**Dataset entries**
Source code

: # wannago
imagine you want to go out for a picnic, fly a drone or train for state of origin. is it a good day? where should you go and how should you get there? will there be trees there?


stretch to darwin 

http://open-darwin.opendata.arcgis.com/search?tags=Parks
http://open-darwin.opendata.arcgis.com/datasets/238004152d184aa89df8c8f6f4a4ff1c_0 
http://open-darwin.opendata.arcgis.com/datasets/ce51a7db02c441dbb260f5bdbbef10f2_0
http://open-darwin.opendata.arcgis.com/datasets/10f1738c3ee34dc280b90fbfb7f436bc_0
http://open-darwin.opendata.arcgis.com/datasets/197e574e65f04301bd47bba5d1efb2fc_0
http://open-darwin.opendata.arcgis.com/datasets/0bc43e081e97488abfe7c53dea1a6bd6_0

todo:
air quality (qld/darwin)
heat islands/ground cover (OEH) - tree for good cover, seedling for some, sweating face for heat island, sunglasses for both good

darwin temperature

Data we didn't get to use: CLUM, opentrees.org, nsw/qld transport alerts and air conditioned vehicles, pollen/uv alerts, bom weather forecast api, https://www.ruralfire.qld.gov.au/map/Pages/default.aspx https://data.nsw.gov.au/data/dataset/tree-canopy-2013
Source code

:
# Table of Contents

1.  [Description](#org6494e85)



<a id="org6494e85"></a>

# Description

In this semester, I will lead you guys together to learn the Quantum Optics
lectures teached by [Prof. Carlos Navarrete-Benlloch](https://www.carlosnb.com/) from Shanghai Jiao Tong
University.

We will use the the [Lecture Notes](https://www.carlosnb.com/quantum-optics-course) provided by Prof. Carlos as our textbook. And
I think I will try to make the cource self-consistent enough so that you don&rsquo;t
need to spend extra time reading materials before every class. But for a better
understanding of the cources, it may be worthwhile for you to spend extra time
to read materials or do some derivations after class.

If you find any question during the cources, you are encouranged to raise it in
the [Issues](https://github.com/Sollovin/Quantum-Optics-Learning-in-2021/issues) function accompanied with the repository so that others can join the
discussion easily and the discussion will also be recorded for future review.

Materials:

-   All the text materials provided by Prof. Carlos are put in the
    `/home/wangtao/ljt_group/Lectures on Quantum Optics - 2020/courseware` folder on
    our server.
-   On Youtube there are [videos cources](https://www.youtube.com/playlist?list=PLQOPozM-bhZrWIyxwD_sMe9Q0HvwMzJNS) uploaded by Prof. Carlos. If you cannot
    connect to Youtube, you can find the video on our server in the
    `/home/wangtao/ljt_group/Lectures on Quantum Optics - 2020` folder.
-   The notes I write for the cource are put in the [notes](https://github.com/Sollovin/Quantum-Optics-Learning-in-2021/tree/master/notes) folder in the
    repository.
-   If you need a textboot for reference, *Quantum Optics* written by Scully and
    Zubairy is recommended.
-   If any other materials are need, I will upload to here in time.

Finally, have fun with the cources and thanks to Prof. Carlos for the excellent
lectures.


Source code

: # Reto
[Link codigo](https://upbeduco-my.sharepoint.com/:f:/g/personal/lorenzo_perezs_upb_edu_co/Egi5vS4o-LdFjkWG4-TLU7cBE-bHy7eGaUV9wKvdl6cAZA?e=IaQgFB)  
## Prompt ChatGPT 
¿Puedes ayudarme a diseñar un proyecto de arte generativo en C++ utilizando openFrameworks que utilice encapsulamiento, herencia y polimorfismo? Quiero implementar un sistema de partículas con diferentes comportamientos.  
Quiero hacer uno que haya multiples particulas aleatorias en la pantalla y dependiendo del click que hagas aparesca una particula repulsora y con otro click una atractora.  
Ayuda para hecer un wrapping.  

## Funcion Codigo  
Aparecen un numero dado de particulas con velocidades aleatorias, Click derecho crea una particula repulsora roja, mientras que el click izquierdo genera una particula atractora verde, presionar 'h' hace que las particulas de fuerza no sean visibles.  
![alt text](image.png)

**THE PROBLEM**
Locate the word "time" in the data above. Copy every line carrying it.

**WORKED SOLUTION**
need to spend extra time reading materials before every class. But for a better
understanding of the cources, it may be worthwhile for you to spend extra time
-   If any other materials are need, I will upload to here in time.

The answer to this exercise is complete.